Late Afternoon | To work off the wine, head back to town and take a leisurely stroll through Parque General San Martin. The park is rather extensive, but offers a variety of scenery and walking paths, so tailor the length of your walk to your preferences. If you have the stamina head up to Cerro de la Gloria for sunset and to take in some panoramic views overlooking the city.

 

 

Evening | Dinner is at 1884, the Mendoza flagship of the most famous Argentine chef, Francis Mallmann. The menu is wholly Argentine and employs Mallmann's signature siete fuegos cooking method over outdoor fires. The restaurant inhabits an 1884 built winery and is quite romantic (haha). Diners can choose to eat indoors or outdoors overlooking the grills where your meals are being prepared. I highly recommend the Ojo de Bife. To get a better sense of Mallmann and his cooking style, do watch the Chef's Table episode on him. 

 

 

Suggested Fall Attire | Although not as dressy as the California wine regions, it's good to look presentable in Mendoza. For the crisper fall temperatures, I recommend comfy booties like these Naturalizer ones, dark jeans, a sweater, and a blanket scarf

 

DAY TWO

 

Day | For a brief pause in the wine consumption, today's itinerary takes you into the mountains to Parque Provincial de Aconcagua. Aconcagua is the tallest mountain in the Americas and the highest peak in the Southern Hemisphere. From Mendoza head west towards the small town of Uspallata (approx 1.5 hrs). From here take a short drive on Ruta 13 to Cerro de los Siete Colores. Take one of the short trails in the park to stretch your legs and for pretty views and a glimpse of the seven colors the area is known for. 

 

 

Take the short drive back to Uspallata and head to La Juanita, a family run restaurant on the edge of town for lunch. The ambiance and staff is warm and friendly, while the food is tasty and priced reasonably. I recommend the fresh pastas and the empanadas!

 

After lunch, continue another hour up Ruta 7 into the mountains, enjoying the panoramic views out every window as you do so. Pull over at Puente del Inca, an unusual, brightly colored, naturally formed bridge that spans the Vacas River, a tributary of the larger Mendoza River. Around the bridge you will find a small market selling local goods and souvenirs as well as a few kioscos where you can purchase snacks or beverages. 

 

 

 

 

Drive the last few minutes to the entrance to Parque Provincial de Aconcagua - the entry fee is 20 pesos/person payable in the parking lot.
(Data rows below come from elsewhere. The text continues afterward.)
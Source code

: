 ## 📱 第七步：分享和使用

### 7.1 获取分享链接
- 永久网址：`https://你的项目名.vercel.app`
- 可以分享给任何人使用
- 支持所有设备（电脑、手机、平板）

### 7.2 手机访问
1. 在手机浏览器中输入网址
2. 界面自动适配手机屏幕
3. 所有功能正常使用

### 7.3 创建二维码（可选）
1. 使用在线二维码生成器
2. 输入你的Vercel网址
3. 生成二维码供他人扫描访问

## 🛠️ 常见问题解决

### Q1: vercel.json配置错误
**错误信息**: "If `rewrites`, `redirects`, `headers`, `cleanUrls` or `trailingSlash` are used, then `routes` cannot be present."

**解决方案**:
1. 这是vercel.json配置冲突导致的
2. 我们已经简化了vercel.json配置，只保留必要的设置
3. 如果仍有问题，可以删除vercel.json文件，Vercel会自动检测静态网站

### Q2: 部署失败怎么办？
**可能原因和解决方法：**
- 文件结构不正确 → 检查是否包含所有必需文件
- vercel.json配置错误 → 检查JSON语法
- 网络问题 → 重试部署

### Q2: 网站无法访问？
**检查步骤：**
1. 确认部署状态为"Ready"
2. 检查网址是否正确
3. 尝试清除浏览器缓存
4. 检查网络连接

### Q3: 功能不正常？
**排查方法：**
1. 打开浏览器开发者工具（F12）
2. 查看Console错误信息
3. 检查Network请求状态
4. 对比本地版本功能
Follow the well marked trail up the slopes. You will pass some small lakes, colorful hills and rock formations, and perhaps see some unique flora & fauna as you make your way to the viewpoint and the river. Here, take in the majestic views of Aconcagua (The walk is fairly easy and can be done by people of all ages. Do note that you are at a somewhat high altitude). 

 

 

Evening | Tonight's dinner is at Azafran, a local favorite in the heart of Mendoza town serving classic flavors and ingredients with a modern bent. The restaurant has a homey, unpretentious vibe, complemented by a friendly & helpful staff. The restaurant foregoes the typical wine list and instead allows guests to enter their wine cellar and peruse the bottles themselves. A sommelier is on hand to answer questions and to provide unique insight into the varied selection of wines. Be sure to make a reservation!

 

 

Suggested Attire | Depending on the season, the weather in the Andes can be unpredictable. Wear layers and definitely have a windbreaker of some kind, comfy shoes, and a long sleeve shirt

 

DAY THREE

 

Today's explorations head south to the Uco Valley, my favorite wine region in Mendoza. Here, at the foot of the Andes, the altitude is higher and the wines seemingly pack a bit more punch. The Uco Valley feels less commercial and no matter where you look, you are rewarded with stunning views.

 

 

Morning | For unique wines in a beautiful setting, the first stop of the day is at Pulenta Estates. The tour is fun and informative (usually run by a woman named Connie), and the wine sampling is top-notch - the Cab Franc from Pulenta is one of the best wine's I've sampled in Mendoza. 

 

 

Midday / Afternoon | Lunch & afternoon lounging are at Andeluna, a simple but elegant structure tucked into fields of grapevines with more impressive vistas of the surrounding mountains. I have been lucky enough to visit this winery in two seasons - summer & fall, and can attest to its continued beauty in both. Here you can again do your typical tours and tastings, or opt for a multi course lunch with wine pairings (if you know me at all at this point you know what we chose). The wine pairings aren't skimpy and they do pair some of their premium reserve line wines with the flavorful and well composed meal (a six course lunch with wine pairings is approx $55/person at current exchange rates). After lunch, enjoy a coffee on the outdoor terrace or just bask in the sunshine. I can't quite pin what it is about Andeluna, but on both visits this winery was my favorite part of the entire weekend. 

 

 

Late Afternoon (Optional) | If you still have the desire to sample some more wines, head to Salentein Winery, a modernist designed winery with arguably the most beautiful piano room in all of Mendoza. 

 

 

Evening | A contemporary bistro style restaurant, Maria Antonieta is relatively new to Mendoza's dining scene, yet has quickly become a favorite for tourists and locals alike. Behind the helm of Chef Vanina Chimeno, the restaurant serves breakfast, lunch, & dinner with a focus on fresh, local ingredients. Highlights include the burrata with eggplant and the fresh pastas. 

 

 

Suggested Fall Attire | Although not as dressy as the California wine regions, it's good to look presentable in Mendoza. For the crisper fall temperatures, I recommend comfy booties or flat shoes, a maxi skirt, a loose t-shirt, and a leather jacket

 

 

 

 

THINGS TO NOTE

 

1| Unlike much of the California wine country, in Mendoza most wineries require reservations or prior notice for tastings. Send emails to the various wineries or ask someone to call for you. 

 

2| If the do it yourself method isn't for you, book a wine tour with Trout & Wine or have a driver like Mauricio plan your day.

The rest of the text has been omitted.